Dataset entries:
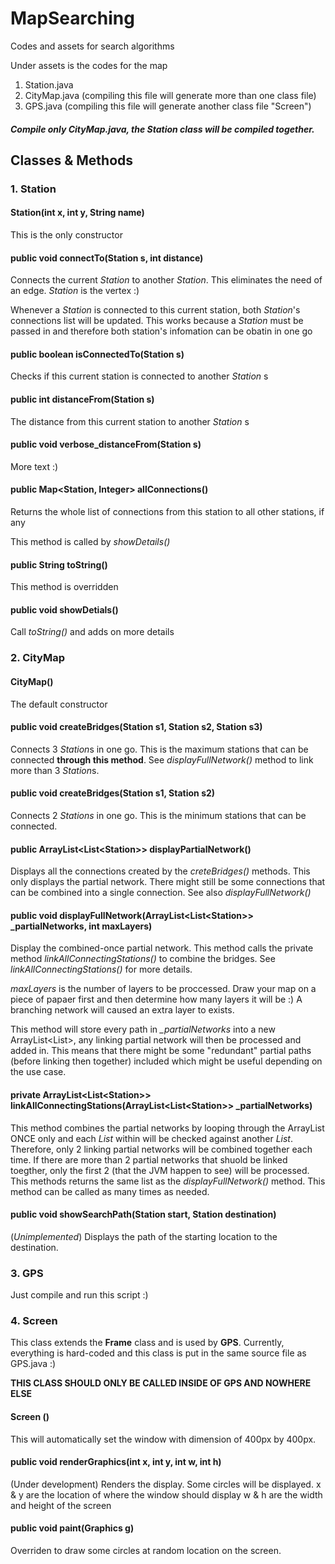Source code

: # MapSearching
Codes and assets for search algorithms

Under assets is the codes for the map
1. Station.java
2. CityMap.java (compiling this file will generate more than one class file)
3. GPS.java (compiling this file will generate another class file "Screen")

##### Compile only CityMap.java, the Station class will be compiled together.

## Classes & Methods
### 1. Station
#### Station(int x, int y, String name)
This is the only constructor
#### public void connectTo(Station s, int distance)
Connects the current *Station* to another *Station*. This eliminates the need of an edge. *Station* is the vertex :)

Whenever a *Station* is connected to this current station, both *Station*'s connections list will be updated. This works because a *Station* must be passed in and therefore both station's infomation can be obatin in one go
#### public boolean isConnectedTo(Station s)
Checks if this current station is connected to another *Station* s
#### public int distanceFrom(Station s)
The distance from this current station to another *Station* s
#### public void verbose_distanceFrom(Station s)
More text :)
#### public Map<Station, Integer> allConnections()
Returns the whole list of connections from this station to all other stations, if any

This method is called by *showDetails()*
#### public String toString()
This method is overridden
#### public void showDetials()
Call *toString()* and adds on more details


### 2. CityMap
#### CityMap()
The default constructor

#### public void createBridges(Station s1, Station s2, Station s3)
Connects 3 *Station*s in one go. This is the maximum stations that can be connected **through this method**. See *displayFullNetwork()* method to link more than 3 *Station*s.

#### public void createBridges(Station s1, Station s2)
Connects 2 *Stations* in one go. This is the minimum stations that can be connected.

#### public ArrayList<List\<Station>> displayPartialNetwork()
Displays all the connections created by the *creteBridges()* methods. This only displays the partial network. There might still be some connections that can be combined into a single connection. See also *displayFullNetwork()*
  
#### public void displayFullNetwork(ArrayList<List\<Station>> _partialNetworks, int maxLayers)
Display the combined-once partial network. This method calls the private method *linkAllConnectingStations()* to combine the bridges. See *linkAllConnectingStations()* for more details.

*maxLayers* is the number of layers to be proccessed. Draw your map on a piece of papaer first and then determine how many layers it will be :) A branching network will caused an extra layer to exists.

This method will store every path in *_partialNetworks* into a new ArrayList<List<Station>>, any linking partial network will then be processed and added in. This means that there might be some "redundant" partial paths (before linking then together) included which might be useful depending on the use case.

#### private ArrayList<List\<Station>> linkAllConnectingStations(ArrayList<List\<Station>> _partialNetworks)
This method combines the partial networks by looping through the ArrayList ONCE only and each *List<Station>* within will be checked against another *List<Station>*. Therefore, only 2 linking partial networks will be combined together each time. If there are more than 2 partial networks that shuold be linked toegther, only the first 2 (that the JVM happen to see) will be processed. This methods returns the same list as the *displayFullNetwork()* method. This method can be called as many times as needed.
  
#### public void showSearchPath(Station start, Station destination)
(*Unimplemented*) Displays the path of the starting location to the destination.


### 3. GPS
Just compile and run this script :)

### 4. Screen
This class extends the **Frame** class and is used by **GPS**.
Currently, everything is hard-coded and this class is put in the same source file as GPS.java :)

**THIS CLASS SHOULD ONLY BE CALLED INSIDE OF GPS AND NOWHERE ELSE**
#### Screen ()
This will automatically set the window with dimension of 400px by 400px.

#### public void renderGraphics(int x, int y, int w, int h) 
(Under development) Renders the display. Some circles will be displayed.
x & y are the location of where the window should display
w & h are the width and height of the screen

#### public void paint(Graphics g)
Overriden to draw some circles at random location on the screen.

# EXERCISE
Repeat the exact lines from the first line of the data through the line containing "#### Station(int x, int y, String name)". Nothing else, no pictures.

# SOLVED EXERCISE
Source code

: # MapSearching
Codes and assets for search algorithms

Under assets is the codes for the map
1. Station.java
2. CityMap.java (compiling this file will generate more than one class file)
3. GPS.java (compiling this file will generate another class file "Screen")

##### Compile only CityMap.java, the Station class will be compiled together.

## Classes & Methods
### 1. Station
#### Station(int x, int y, String name)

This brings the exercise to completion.